I miss the days when it was fun to upgrade stereos. Throw in a new deck, amp, speakers... it's a nightmare now.

I'm worried that the UConnect system sends out data that is too tailored for the cheap stock speakers. Probably has the bass cut off too. I understand the mids on the dash are different ohm, so that could explain the mids being washed out on a different system. I could fix that with the DSR1 if it was constant. But it varies over different volumes. I don't know that it can be fixed. Even if I used a DSP to grab it all and mix it together (which creates it's own problems beyond the sound), I just don't know that I can make it sound good. Very discouraging.

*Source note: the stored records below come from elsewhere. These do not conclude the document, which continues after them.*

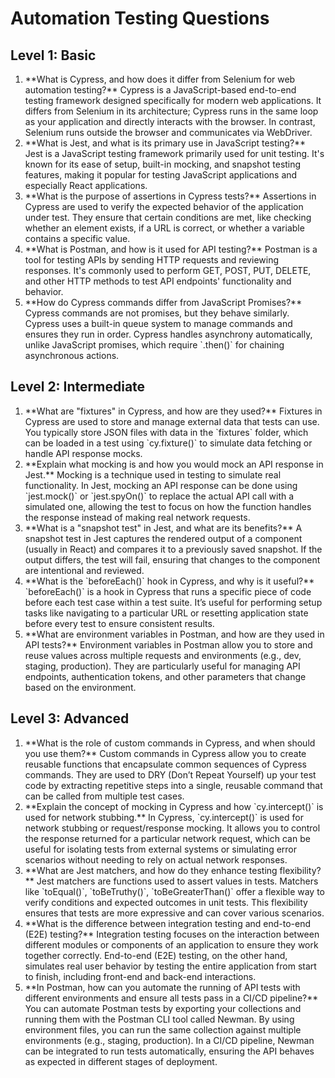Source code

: # Automation Testing Questions

## Level 1: Basic

<ol>
<li>**What is Cypress, and how does it differ from Selenium for web automation testing?**  
Cypress is a JavaScript-based end-to-end testing framework designed specifically for modern web applications. It differs from Selenium in its architecture; Cypress runs in the same loop as your application and directly interacts with the browser. In contrast, Selenium runs outside the browser and communicates via WebDriver.

<li>**What is Jest, and what is its primary use in JavaScript testing?**  
Jest is a JavaScript testing framework primarily used for unit testing. It's known for its ease of setup, built-in mocking, and snapshot testing features, making it popular for testing JavaScript applications and especially React applications.

<li>**What is the purpose of assertions in Cypress tests?**  
Assertions in Cypress are used to verify the expected behavior of the application under test. They ensure that certain conditions are met, like checking whether an element exists, if a URL is correct, or whether a variable contains a specific value.

<li>**What is Postman, and how is it used for API testing?**  
Postman is a tool for testing APIs by sending HTTP requests and reviewing responses. It's commonly used to perform GET, POST, PUT, DELETE, and other HTTP methods to test API endpoints' functionality and behavior.

<li>**How do Cypress commands differ from JavaScript Promises?**  
Cypress commands are not promises, but they behave similarly. Cypress uses a built-in queue system to manage commands and ensures they run in order. Cypress handles asynchrony automatically, unlike JavaScript promises, which require `.then()` for chaining asynchronous actions.
</li>
</ol>

## Level 2: Intermediate

<ol>
<li>**What are "fixtures" in Cypress, and how are they used?**  
Fixtures in Cypress are used to store and manage external data that tests can use. You typically store JSON files with data in the `fixtures` folder, which can be loaded in a test using `cy.fixture()` to simulate data fetching or handle API response mocks.

<li>**Explain what mocking is and how you would mock an API response in Jest.**  
Mocking is a technique used in testing to simulate real functionality. In Jest, mocking an API response can be done using `jest.mock()` or `jest.spyOn()` to replace the actual API call with a simulated one, allowing the test to focus on how the function handles the response instead of making real network requests.

<li>**What is a "snapshot test" in Jest, and what are its benefits?**  
A snapshot test in Jest captures the rendered output of a component (usually in React) and compares it to a previously saved snapshot. If the output differs, the test will fail, ensuring that changes to the component are intentional and reviewed.

<li>**What is the `beforeEach()` hook in Cypress, and why is it useful?**  
`beforeEach()` is a hook in Cypress that runs a specific piece of code before each test case within a test suite. It’s useful for performing setup tasks like navigating to a particular URL or resetting application state before every test to ensure consistent results.

<li>**What are environment variables in Postman, and how are they used in API tests?**  
Environment variables in Postman allow you to store and reuse values across multiple requests and environments (e.g., dev, staging, production). They are particularly useful for managing API endpoints, authentication tokens, and other parameters that change based on the environment.
</li>
</ol>

## Level 3: Advanced

<ol>
<li>**What is the role of custom commands in Cypress, and when should you use them?**  
Custom commands in Cypress allow you to create reusable functions that encapsulate common sequences of Cypress commands. They are used to DRY (Don’t Repeat Yourself) up your test code by extracting repetitive steps into a single, reusable command that can be called from multiple test cases.

<li>**Explain the concept of mocking in Cypress and how `cy.intercept()` is used for network stubbing.**  
In Cypress, `cy.intercept()` is used for network stubbing or request/response mocking. It allows you to control the response returned for a particular network request, which can be useful for isolating tests from external systems or simulating error scenarios without needing to rely on actual network responses.

<li>**What are Jest matchers, and how do they enhance testing flexibility?**  
Jest matchers are functions used to assert values in tests. Matchers like `toEqual()`, `toBeTruthy()`, `toBeGreaterThan()` offer a flexible way to verify conditions and expected outcomes in unit tests. This flexibility ensures that tests are more expressive and can cover various scenarios.

<li>**What is the difference between integration testing and end-to-end (E2E) testing?**  
Integration testing focuses on the interaction between different modules or components of an application to ensure they work together correctly. End-to-end (E2E) testing, on the other hand, simulates real user behavior by testing the entire application from start to finish, including front-end and back-end interactions.

<li>**In Postman, how can you automate the running of API tests with different environments and ensure all tests pass in a CI/CD pipeline?**  
You can automate Postman tests by exporting your collections and running them with the Postman CLI tool called Newman. By using environment files, you can run the same collection against multiple environments (e.g., staging, production). In a CI/CD pipeline, Newman can be integrated to run tests automatically, ensuring the API behaves as expected in different stages of deployment.
</li>
</ol>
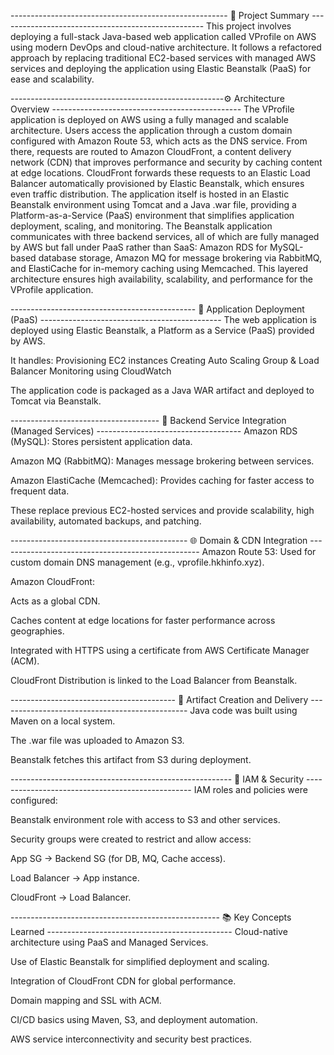 ------------------------------------------------------ 🧠 Project Summary ---------------------------------------------------
This project involves deploying a full-stack Java-based web application called VProfile on AWS using modern DevOps and cloud-native architecture. It follows a refactored approach by replacing traditional EC2-based services with managed AWS services and deploying the application using Elastic Beanstalk (PaaS) for ease and scalability.


-----------------------------------------------------⚙️ Architecture Overview -----------------------------------------------
The VProfile application is deployed on AWS using a fully managed and scalable architecture. Users access the application through a custom domain configured with Amazon Route 53, which acts as the DNS service. From there, requests are routed to Amazon CloudFront, a content delivery network (CDN) that improves performance and security by caching content at edge locations. CloudFront forwards these requests to an Elastic Load Balancer automatically provisioned by Elastic Beanstalk, which ensures even traffic distribution. The application itself is hosted in an Elastic Beanstalk environment using Tomcat and a Java .war file, providing a Platform-as-a-Service (PaaS) environment that simplifies application deployment, scaling, and monitoring. The Beanstalk application communicates with three backend services, all of which are fully managed by AWS but fall under PaaS rather than SaaS: Amazon RDS for MySQL-based database storage, Amazon MQ for message brokering via RabbitMQ, and ElastiCache for in-memory caching using Memcached. This layered architecture ensures high availability, scalability, and performance for the VProfile application.


   
---------------------------------------------- 🚀 Application Deployment (PaaS) ---------------------------------------------
The web application is deployed using Elastic Beanstalk, a Platform as a Service (PaaS) provided by AWS.

It handles:
Provisioning EC2 instances
Creating Auto Scaling Group & Load Balancer
Monitoring using CloudWatch

The application code is packaged as a Java WAR artifact and deployed to Tomcat via Beanstalk.



------------------------------------- 🔗 Backend Service Integration (Managed Services) ------------------------------------
Amazon RDS (MySQL): Stores persistent application data.

Amazon MQ (RabbitMQ): Manages message brokering between services.

Amazon ElastiCache (Memcached): Provides caching for faster access to frequent data.

These replace previous EC2-hosted services and provide scalability, high availability, automated backups, and patching.



-------------------------------------------- 🌐 Domain & CDN Integration --------------------------------------------------
Amazon Route 53: Used for custom domain DNS management (e.g., vprofile.hkhinfo.xyz).

Amazon CloudFront:

Acts as a global CDN.

Caches content at edge locations for faster performance across geographies.

Integrated with HTTPS using a certificate from AWS Certificate Manager (ACM).

CloudFront Distribution is linked to the Load Balancer from Beanstalk.


----------------------------------------- 🧪 Artifact Creation and Delivery -----------------------------------------------
Java code was built using Maven on a local system.

The .war file was uploaded to Amazon S3.

Beanstalk fetches this artifact from S3 during deployment.



------------------------------------------------------- 🔐 IAM & Security -------------------------------------------------
IAM roles and policies were configured:

Beanstalk environment role with access to S3 and other services.

Security groups were created to restrict and allow access:

App SG → Backend SG (for DB, MQ, Cache access).

Load Balancer → App instance.

CloudFront → Load Balancer.



---------------------------------------------------- 📚 Key Concepts Learned ----------------------------------------------
Cloud-native architecture using PaaS and Managed Services.

Use of Elastic Beanstalk for simplified deployment and scaling.

Integration of CloudFront CDN for global performance.

Domain mapping and SSL with ACM.

CI/CD basics using Maven, S3, and deployment automation.

AWS service interconnectivity and security best practices.



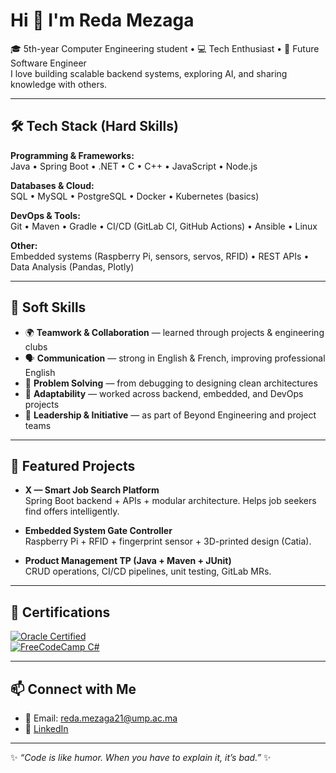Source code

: # Hi 👋 I'm Reda Mezaga

🎓 5th-year Computer Engineering student • 💻 Tech Enthusiast • 🚀 Future Software Engineer  
I love building scalable backend systems, exploring AI, and sharing knowledge with others.  

---

## 🛠️ Tech Stack (Hard Skills)

**Programming & Frameworks:**  
Java • Spring Boot • .NET • C • C++ • JavaScript • Node.js  

**Databases & Cloud:**  
SQL • MySQL • PostgreSQL • Docker • Kubernetes (basics)  

**DevOps & Tools:**  
Git • Maven • Gradle • CI/CD (GitLab CI, GitHub Actions) • Ansible • Linux  

**Other:**  
Embedded systems (Raspberry Pi, sensors, servos, RFID) • REST APIs • Data Analysis (Pandas, Plotly)  

---

## 🤝 Soft Skills

- 🌍 **Teamwork & Collaboration** — learned through projects & engineering clubs  
- 🗣️ **Communication** — strong in English & French, improving professional English  
- 🧠 **Problem Solving** — from debugging to designing clean architectures  
- 🔄 **Adaptability** — worked across backend, embedded, and DevOps projects  
- 🎯 **Leadership & Initiative** — as part of Beyond Engineering and project teams  

---

## 📌 Featured Projects

- **X — Smart Job Search Platform**  
  Spring Boot backend + APIs + modular architecture. Helps job seekers find offers intelligently.  

- **Embedded System Gate Controller**  
  Raspberry Pi + RFID + fingerprint sensor + 3D-printed design (Catia).  

- **Product Management TP (Java + Maven + JUnit)**  
  CRUD operations, CI/CD pipelines, unit testing, GitLab MRs.  

---

## 🏅 Certifications

[![Oracle Certified](https://img.shields.io/badge/Oracle-Certified-red?style=for-the-badge&logo=oracle)](https://catalog-education.oracle.com/ords/certview/sharebadge?id=F4FDB259CEE2BBDCFF00C8AA97071DA6D200DD8B2D01FC7C80D53FB2119CBD55)  
[![FreeCodeCamp C#](https://img.shields.io/badge/FreeCodeCamp-C%23%20with%20Microsoft-blue?style=for-the-badge&logo=freecodecamp)](https://www.freecodecamp.org/certification/fccb3a6e3c9-51c2-4de5-9a30-df4ccca81d0e/foundational-c-sharp-with-microsoft)

---

## 📫 Connect with Me

- 📧 Email: reda.mezaga21@ump.ac.ma  
- 💼 [LinkedIn](https://www.linkedin.com/in/reda-mezaga-737552272/)  

---

✨ *“Code is like humor. When you have to explain it, it’s bad.”* ✨
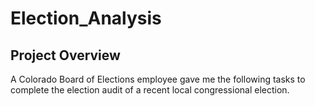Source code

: # Election_Analysis
## Project Overview

A Colorado Board of Elections employee gave me the following tasks to complete the election audit of a recent local congressional election.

What I wonder if the radio itself is the same for each build. If so, maybe I can move the connectors a bit so the system sends data for the 9 or 19 speaker systems. Then the DSR1 option would work... Are the actual radios completely different for each system? Seems like they would make it easy and use the same radio, just different harnesses. I dunno...

Anyone have any thoughts or ideas?
 

Doxmia

Active Member
Joined
Aug 6, 2018
Messages
37
Reaction score
38
Location
Alberta, Canada
I'm sure Maestro/Rockford will figure out the DSR-1 with your truck, and obviously that would be ideal.

If you're not wanting to wait, which I really recommend you do, you can get away with a really high end DSP like the Mosconi Aerospace since it can take a pretty bad signal and do decent things with it. Note: I said decent, it will not be as good as a clean, flat signal. The FiX86 will do an alright job on a budget, but again nowhere near as good as a flat signal and not as good as the Mosconi DSP.
 
Last edited:

WRH

Active Member
Joined
Jul 11, 2018
Messages
169
Reaction score
149
For me, I'm not going to get anything from the DSR-1. They did finally get my truck in and confirmed that I'm not getting a flat signal from the radio, and my CAM Bus is not doing anything. So the Maestro side of the house doesn't do, nor will ever do, anything. The flat signal and can bus is the ideal. I thought/hoped/prayed I'd get that. No dice. I suppose it's possible they could make a wiring harness and a prebuilt set of algorithms to offset the crap coming from the radio, but they aren't interested right now. It's a done deal for me and the DSR1.

I can run the DSR1 in Universal mode, but again. It sounds horrible. Volume levels change, no idea why. Sometimes voices fade entirely out. If it was constant, I could fix the signal with the levels and equalizer. But it's not. Even at the same volume. Normally I'd suspect the ANC, but the wiring hardness with the mic inputs are are all unplugged. I'm only using power and radio out from that harness. The ANC module is completely unplugged. But man, it acts like something is interfering. I wonder if even without those plugged in if the radio is impacted. At this point I don't know if the problems are the truck or the DSR1. It could easily be the truck.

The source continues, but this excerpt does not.